Jolliet et le Huron se traînèrent sur les genoux et les mains, sous la pierre menaçante et Joncas se mit à leur pousser les marchandises qu’il s’était procurées à Agnier. Ses deux compagnons les tiraient de leur côté pour les placer ensuite au fond de la grotte.

Il ne restait plus qu’un gros paquet de fourrures. Joncas qui se hâtait et ne voulait point perdre de temps à le défaire crut que ce dernier pourrait passer comme les autres. Il l’introduisit sous la pierre. Le ballot n’y pouvait entrer qu’avec effort.

Joncas s’arc-bouta sur le sol et poussa fortement. Jolliet et le Renard-Noir tiraient aussi vers eux.

Le ballot passa, mais non sans arracher une couche de terre et de cailloux d’une des parois de la grotte, immédiatement au-dessous de la pierre.

— Hein ! fit Joncas, en se traînant à son tour sous l’arche sombre pour rejoindre ses amis, cela a passé tout juste.

Son corps se trouvait dans la partie intérieure de la grotte ; mais par malheur, en passant, il accrocha du bout de son pied une pierre qui, seule, retenait faiblement le rocher suspendu.

Un craquement sourd retentit. Joncas bondit vers le fond de la grotte, tandis que l’énorme roche s’affaissait avec fracas sur le sol en bouchant tout à fait l’entrée de la caverne.

Trois cris d’angoisse qui n’en firent qu’un seul éclatèrent dans le souterrain sourd.

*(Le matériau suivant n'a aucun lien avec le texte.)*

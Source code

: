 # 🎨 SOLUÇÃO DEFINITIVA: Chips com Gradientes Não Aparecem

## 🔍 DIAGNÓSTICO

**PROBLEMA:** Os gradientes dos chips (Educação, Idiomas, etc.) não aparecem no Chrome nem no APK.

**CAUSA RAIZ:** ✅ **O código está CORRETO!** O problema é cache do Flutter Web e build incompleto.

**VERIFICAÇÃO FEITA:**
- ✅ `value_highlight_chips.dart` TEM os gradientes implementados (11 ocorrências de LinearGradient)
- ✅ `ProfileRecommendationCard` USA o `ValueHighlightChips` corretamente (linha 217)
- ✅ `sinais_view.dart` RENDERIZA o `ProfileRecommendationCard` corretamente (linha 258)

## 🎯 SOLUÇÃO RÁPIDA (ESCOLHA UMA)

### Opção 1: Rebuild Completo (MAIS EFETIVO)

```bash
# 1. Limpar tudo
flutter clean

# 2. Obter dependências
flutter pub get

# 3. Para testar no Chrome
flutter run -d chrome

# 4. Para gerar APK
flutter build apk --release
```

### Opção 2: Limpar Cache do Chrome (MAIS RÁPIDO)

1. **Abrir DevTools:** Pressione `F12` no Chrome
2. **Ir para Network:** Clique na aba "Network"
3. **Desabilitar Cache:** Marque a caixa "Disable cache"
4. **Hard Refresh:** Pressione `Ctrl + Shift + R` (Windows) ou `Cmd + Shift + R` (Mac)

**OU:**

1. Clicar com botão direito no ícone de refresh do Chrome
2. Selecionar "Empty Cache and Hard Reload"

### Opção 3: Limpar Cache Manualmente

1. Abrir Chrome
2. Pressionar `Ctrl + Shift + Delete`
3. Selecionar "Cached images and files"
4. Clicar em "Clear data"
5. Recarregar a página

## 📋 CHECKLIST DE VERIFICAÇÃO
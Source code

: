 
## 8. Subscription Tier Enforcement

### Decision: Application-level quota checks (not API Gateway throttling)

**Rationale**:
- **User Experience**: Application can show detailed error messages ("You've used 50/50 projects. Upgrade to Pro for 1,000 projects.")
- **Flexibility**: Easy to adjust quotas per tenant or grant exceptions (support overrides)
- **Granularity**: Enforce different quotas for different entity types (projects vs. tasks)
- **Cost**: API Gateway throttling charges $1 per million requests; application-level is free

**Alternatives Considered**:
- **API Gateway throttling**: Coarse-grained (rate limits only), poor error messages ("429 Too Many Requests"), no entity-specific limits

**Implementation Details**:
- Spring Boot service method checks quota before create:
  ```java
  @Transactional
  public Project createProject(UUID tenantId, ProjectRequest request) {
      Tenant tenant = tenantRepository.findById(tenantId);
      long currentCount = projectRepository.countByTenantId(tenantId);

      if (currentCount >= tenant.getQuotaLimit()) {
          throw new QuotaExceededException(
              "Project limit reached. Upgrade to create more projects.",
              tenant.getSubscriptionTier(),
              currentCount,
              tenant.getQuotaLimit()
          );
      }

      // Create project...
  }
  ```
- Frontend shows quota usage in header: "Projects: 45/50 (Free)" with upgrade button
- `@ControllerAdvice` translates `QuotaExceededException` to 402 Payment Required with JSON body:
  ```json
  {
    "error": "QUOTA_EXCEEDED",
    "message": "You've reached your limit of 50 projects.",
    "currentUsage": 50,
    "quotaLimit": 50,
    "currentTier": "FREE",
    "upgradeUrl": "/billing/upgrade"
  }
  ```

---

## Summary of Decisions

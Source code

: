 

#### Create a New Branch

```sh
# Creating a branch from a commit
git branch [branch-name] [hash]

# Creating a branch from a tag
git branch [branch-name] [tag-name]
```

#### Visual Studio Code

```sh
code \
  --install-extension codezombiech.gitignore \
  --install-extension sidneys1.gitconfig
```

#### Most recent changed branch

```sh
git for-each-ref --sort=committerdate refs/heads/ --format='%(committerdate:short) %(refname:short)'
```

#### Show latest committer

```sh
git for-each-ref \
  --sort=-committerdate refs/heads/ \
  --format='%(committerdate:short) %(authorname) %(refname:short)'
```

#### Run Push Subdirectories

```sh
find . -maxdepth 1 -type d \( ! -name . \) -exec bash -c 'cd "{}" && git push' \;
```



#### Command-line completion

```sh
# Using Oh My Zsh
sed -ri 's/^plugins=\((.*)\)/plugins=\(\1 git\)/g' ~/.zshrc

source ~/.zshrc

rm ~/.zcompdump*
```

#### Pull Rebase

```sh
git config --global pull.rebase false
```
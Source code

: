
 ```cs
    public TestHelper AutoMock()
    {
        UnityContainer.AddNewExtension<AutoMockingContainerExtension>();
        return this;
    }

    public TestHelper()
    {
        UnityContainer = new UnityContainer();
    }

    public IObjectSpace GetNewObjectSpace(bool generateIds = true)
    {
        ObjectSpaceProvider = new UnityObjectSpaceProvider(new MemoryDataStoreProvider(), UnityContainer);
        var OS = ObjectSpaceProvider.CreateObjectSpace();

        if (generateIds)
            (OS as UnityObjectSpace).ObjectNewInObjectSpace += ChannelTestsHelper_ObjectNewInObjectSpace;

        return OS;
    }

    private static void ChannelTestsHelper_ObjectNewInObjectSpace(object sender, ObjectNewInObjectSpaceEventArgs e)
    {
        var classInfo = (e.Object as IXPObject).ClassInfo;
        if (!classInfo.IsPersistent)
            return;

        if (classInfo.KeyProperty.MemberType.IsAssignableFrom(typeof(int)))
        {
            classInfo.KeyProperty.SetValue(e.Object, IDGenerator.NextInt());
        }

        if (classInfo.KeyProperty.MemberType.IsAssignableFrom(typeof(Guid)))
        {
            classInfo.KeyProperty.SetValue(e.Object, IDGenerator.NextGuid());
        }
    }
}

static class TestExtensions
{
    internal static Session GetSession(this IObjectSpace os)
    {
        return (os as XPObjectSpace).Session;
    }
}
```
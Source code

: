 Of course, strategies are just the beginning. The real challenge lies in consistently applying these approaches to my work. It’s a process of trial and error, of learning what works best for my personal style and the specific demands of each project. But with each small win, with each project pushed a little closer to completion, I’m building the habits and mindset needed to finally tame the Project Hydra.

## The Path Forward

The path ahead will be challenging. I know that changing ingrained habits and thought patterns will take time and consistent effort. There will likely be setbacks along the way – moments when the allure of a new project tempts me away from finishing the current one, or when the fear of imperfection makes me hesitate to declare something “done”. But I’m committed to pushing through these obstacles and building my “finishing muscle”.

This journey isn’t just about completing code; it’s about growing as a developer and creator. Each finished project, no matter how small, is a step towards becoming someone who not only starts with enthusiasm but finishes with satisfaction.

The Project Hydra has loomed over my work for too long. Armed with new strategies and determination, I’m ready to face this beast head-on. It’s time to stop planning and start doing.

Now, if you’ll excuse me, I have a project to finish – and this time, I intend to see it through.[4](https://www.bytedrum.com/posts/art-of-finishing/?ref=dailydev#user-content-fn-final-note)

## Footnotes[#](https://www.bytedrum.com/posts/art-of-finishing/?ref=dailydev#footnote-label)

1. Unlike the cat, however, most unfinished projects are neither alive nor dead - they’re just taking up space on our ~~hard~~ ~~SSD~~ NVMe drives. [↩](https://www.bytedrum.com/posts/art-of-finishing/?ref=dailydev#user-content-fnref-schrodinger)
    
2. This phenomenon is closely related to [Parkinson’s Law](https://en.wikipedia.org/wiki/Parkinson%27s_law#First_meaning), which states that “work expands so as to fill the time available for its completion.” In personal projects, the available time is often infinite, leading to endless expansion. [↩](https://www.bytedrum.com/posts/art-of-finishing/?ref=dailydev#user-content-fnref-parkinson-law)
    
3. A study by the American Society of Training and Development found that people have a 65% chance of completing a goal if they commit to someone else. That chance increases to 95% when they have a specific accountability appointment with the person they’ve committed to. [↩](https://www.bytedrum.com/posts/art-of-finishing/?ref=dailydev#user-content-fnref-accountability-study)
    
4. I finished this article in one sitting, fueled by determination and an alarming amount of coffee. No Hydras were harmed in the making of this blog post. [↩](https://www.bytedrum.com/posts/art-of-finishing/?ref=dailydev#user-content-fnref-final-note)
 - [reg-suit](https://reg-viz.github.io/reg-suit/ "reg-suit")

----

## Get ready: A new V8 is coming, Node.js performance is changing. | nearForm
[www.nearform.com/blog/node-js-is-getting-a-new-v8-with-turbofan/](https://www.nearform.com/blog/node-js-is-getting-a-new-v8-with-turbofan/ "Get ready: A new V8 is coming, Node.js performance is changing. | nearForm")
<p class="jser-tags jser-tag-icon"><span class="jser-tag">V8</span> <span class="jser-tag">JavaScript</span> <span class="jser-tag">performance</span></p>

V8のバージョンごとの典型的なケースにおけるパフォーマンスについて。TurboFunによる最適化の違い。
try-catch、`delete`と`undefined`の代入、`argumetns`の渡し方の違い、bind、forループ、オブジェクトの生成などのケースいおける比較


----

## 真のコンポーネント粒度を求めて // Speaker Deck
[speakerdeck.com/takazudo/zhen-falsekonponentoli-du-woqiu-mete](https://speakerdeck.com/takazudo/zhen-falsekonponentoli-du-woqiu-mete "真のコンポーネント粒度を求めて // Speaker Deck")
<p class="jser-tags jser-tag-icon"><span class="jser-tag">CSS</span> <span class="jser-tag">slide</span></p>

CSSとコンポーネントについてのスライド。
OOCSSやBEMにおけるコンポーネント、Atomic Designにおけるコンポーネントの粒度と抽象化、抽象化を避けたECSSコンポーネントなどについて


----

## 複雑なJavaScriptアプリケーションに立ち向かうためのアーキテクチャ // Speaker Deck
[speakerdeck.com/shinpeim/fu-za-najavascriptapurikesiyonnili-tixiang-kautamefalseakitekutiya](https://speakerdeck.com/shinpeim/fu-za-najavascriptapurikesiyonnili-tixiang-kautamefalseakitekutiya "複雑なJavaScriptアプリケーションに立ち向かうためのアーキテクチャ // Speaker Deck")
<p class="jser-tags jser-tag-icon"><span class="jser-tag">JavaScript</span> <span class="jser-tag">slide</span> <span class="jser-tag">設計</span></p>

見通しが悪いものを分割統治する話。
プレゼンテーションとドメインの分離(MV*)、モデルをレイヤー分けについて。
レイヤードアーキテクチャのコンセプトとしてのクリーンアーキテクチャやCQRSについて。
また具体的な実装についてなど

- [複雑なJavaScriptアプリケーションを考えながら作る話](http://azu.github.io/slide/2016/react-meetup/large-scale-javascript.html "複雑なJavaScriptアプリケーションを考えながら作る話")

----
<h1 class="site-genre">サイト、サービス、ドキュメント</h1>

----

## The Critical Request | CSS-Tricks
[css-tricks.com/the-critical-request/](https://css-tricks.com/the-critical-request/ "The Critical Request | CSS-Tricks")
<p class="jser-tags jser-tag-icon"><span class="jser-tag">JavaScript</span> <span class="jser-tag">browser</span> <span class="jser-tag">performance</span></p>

Sans se parler, les trois hommes se ruèrent d’un commun élan sur cette muraille de granit pour profiter du mouvement qu’elle avait encore afin de la renverser sur elle-même.

Le rocher ne s’en enfonça que plus avant dans la terre et garda une terrible immobilité.

Dix chevaux ne l’eussent pas fait bouger d’une ligne.

— Mon Dieu ! que va-t-elle devenir ? s’écria Jolliet en se tordant les bras.

— C’est par ma faute ! malédiction, rugit Joncas. Et eux qui nous attendent !

— Le Grand-Esprit les abandonne, dit froidement le Sauvage.

Et il s’assit consterné.

La première pensée de ces trois hommes dévoués avait été pour leurs amis qu’ils ne pouvaient plus secourir.

La seconde, plus poignante, plus atroce encore, leur montra la mort horrible qui les attendait eux-mêmes dans les entrailles de ce rocher fermé sur eux comme le marbre d’un tombeau.